◆ Supplied information ◆
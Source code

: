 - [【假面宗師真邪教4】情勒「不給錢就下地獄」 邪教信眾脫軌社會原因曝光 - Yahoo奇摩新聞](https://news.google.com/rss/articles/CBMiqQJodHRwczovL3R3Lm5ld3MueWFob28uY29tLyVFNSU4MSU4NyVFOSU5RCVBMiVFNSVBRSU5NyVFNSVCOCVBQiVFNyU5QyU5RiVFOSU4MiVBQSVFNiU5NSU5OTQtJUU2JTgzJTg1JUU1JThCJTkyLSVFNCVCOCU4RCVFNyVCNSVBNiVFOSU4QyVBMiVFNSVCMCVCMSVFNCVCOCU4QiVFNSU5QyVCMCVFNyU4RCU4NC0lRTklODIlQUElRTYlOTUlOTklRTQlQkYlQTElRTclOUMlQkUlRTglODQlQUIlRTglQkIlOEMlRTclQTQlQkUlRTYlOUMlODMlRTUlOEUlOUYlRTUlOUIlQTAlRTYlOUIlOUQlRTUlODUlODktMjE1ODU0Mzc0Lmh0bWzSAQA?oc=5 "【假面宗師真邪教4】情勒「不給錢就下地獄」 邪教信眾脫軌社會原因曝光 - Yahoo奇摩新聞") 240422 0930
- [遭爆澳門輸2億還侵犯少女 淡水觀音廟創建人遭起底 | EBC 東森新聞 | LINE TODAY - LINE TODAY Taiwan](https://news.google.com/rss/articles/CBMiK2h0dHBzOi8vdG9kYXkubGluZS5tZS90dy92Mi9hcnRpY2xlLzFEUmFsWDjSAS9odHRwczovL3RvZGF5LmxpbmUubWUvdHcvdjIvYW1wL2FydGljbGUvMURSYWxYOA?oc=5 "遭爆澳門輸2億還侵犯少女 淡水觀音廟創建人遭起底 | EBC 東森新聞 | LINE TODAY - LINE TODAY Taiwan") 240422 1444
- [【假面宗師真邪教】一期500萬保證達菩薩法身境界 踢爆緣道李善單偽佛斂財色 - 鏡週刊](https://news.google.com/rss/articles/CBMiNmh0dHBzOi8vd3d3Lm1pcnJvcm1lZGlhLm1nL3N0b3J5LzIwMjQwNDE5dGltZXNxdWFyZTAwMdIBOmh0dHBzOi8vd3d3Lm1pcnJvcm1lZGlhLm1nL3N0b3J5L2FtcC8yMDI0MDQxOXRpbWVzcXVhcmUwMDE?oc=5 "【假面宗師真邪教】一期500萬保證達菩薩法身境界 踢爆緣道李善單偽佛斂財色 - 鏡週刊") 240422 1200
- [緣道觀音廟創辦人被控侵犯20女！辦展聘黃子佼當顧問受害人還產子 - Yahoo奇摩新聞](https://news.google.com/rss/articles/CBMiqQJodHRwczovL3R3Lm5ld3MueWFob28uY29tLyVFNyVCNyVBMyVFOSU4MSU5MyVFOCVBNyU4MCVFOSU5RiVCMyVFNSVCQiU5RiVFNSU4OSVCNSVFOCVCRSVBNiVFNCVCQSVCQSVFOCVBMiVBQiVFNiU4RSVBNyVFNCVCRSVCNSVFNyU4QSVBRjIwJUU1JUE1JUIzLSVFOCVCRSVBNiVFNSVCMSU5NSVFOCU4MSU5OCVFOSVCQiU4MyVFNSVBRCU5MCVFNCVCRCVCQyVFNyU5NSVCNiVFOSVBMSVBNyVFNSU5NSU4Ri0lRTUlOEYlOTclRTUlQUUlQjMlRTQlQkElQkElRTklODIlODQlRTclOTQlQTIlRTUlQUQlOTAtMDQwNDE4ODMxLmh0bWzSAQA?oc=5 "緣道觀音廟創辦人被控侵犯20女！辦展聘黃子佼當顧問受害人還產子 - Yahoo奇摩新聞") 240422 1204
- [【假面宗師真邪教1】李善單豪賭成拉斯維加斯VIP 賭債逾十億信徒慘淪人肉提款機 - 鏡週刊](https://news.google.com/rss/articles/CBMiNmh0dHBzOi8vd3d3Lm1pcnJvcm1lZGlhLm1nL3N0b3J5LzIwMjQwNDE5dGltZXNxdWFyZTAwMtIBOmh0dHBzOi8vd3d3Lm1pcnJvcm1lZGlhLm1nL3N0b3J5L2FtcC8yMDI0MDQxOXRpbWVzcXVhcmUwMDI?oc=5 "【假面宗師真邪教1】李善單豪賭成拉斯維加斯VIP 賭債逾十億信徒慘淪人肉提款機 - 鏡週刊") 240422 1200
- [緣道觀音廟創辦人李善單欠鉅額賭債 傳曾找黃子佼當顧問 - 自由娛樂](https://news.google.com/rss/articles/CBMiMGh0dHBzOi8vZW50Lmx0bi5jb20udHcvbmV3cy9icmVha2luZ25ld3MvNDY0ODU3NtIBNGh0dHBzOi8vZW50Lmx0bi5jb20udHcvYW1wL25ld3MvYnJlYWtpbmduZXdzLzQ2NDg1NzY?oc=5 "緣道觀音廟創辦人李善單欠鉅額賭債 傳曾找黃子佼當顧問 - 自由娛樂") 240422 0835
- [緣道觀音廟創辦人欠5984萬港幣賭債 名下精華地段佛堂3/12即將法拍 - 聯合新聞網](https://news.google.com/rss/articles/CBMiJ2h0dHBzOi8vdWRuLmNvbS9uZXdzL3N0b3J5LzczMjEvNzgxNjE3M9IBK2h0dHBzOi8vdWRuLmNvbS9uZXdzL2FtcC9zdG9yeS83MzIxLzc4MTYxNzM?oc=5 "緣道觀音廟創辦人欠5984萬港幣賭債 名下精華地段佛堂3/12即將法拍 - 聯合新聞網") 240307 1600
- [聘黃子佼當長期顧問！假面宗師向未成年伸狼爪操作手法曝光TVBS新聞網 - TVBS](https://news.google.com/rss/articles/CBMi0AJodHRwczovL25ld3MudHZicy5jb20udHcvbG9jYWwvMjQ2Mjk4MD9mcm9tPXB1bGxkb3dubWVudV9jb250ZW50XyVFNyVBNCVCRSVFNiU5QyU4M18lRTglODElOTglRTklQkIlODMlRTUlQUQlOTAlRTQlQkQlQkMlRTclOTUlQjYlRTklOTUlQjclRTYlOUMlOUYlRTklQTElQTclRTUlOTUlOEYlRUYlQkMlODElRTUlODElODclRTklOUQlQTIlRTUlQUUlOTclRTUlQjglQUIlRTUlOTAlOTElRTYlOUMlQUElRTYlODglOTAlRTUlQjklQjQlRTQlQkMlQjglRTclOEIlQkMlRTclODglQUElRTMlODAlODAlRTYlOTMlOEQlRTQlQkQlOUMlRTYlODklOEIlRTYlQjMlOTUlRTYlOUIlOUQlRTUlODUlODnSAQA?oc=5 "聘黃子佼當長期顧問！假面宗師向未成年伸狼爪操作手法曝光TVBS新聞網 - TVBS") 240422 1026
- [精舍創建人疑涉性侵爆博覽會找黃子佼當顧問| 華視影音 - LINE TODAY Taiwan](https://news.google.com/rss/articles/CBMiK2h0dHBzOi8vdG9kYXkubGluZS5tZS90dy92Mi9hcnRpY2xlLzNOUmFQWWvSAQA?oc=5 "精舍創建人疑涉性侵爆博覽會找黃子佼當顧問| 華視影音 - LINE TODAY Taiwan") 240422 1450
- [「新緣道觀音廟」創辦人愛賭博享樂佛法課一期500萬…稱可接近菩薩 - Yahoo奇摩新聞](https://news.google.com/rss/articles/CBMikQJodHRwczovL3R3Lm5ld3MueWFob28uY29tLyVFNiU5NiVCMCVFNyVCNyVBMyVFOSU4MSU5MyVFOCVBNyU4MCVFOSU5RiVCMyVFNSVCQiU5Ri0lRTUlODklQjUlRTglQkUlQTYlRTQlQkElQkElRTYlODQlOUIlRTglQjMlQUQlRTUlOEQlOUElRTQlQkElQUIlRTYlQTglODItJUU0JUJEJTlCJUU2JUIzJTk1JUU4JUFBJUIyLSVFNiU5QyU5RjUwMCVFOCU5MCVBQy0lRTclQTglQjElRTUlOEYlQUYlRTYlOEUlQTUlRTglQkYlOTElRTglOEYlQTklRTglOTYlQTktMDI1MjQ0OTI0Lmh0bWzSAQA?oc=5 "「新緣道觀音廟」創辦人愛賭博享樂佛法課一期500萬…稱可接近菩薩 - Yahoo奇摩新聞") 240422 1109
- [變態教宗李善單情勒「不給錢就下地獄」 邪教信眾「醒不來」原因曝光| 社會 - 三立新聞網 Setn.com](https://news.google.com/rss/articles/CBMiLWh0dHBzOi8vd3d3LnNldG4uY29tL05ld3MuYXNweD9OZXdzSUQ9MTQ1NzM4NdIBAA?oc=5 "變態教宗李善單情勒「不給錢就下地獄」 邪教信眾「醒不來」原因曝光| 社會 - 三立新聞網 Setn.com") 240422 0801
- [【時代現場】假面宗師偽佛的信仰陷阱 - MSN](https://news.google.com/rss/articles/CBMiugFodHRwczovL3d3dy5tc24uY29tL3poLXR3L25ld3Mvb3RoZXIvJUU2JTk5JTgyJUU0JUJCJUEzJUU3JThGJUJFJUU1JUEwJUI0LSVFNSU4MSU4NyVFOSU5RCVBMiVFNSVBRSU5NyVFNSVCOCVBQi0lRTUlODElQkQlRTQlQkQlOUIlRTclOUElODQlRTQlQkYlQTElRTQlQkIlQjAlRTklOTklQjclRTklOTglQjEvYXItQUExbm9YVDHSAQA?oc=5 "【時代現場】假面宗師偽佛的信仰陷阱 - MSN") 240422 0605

◆ Requirement ◆
Print the lines above, unchanged, from the start of the records to the line with "- [【假面宗師真邪教】一期500萬保證達菩薩法身境界 踢爆緣道李善單偽佛斂財色", including that final line.

◆ Solution to the exercise ◆
Source code

: - [【假面宗師真邪教4】情勒「不給錢就下地獄」 邪教信眾脫軌社會原因曝光 - Yahoo奇摩新聞](https://news.google.com/rss/articles/CBMiqQJodHRwczovL3R3Lm5ld3MueWFob28uY29tLyVFNSU4MSU4NyVFOSU5RCVBMiVFNSVBRSU5NyVFNSVCOCVBQiVFNyU5QyU5RiVFOSU4MiVBQSVFNiU5NSU5OTQtJUU2JTgzJTg1JUU1JThCJTkyLSVFNCVCOCU4RCVFNyVCNSVBNiVFOSU4QyVBMiVFNSVCMCVCMSVFNCVCOCU4QiVFNSU5QyVCMCVFNyU4RCU4NC0lRTklODIlQUElRTYlOTUlOTklRTQlQkYlQTElRTclOUMlQkUlRTglODQlQUIlRTglQkIlOEMlRTclQTQlQkUlRTYlOUMlODMlRTUlOEUlOUYlRTUlOUIlQTAlRTYlOUIlOUQlRTUlODUlODktMjE1ODU0Mzc0Lmh0bWzSAQA?oc=5 "【假面宗師真邪教4】情勒「不給錢就下地獄」 邪教信眾脫軌社會原因曝光 - Yahoo奇摩新聞") 240422 0930
- [遭爆澳門輸2億還侵犯少女 淡水觀音廟創建人遭起底 | EBC 東森新聞 | LINE TODAY - LINE TODAY Taiwan](https://news.google.com/rss/articles/CBMiK2h0dHBzOi8vdG9kYXkubGluZS5tZS90dy92Mi9hcnRpY2xlLzFEUmFsWDjSAS9odHRwczovL3RvZGF5LmxpbmUubWUvdHcvdjIvYW1wL2FydGljbGUvMURSYWxYOA?oc=5 "遭爆澳門輸2億還侵犯少女 淡水觀音廟創建人遭起底 | EBC 東森新聞 | LINE TODAY - LINE TODAY Taiwan") 240422 1444
- [【假面宗師真邪教】一期500萬保證達菩薩法身境界 踢爆緣道李善單偽佛斂財色 - 鏡週刊](https://news.google.com/rss/articles/CBMiNmh0dHBzOi8vd3d3Lm1pcnJvcm1lZGlhLm1nL3N0b3J5LzIwMjQwNDE5dGltZXNxdWFyZTAwMdIBOmh0dHBzOi8vd3d3Lm1pcnJvcm1lZGlhLm1nL3N0b3J5L2FtcC8yMDI0MDQxOXRpbWVzcXVhcmUwMDE?oc=5 "【假面宗師真邪教】一期500萬保證達菩薩法身境界 踢爆緣道李善單偽佛斂財色 - 鏡週刊") 240422 1200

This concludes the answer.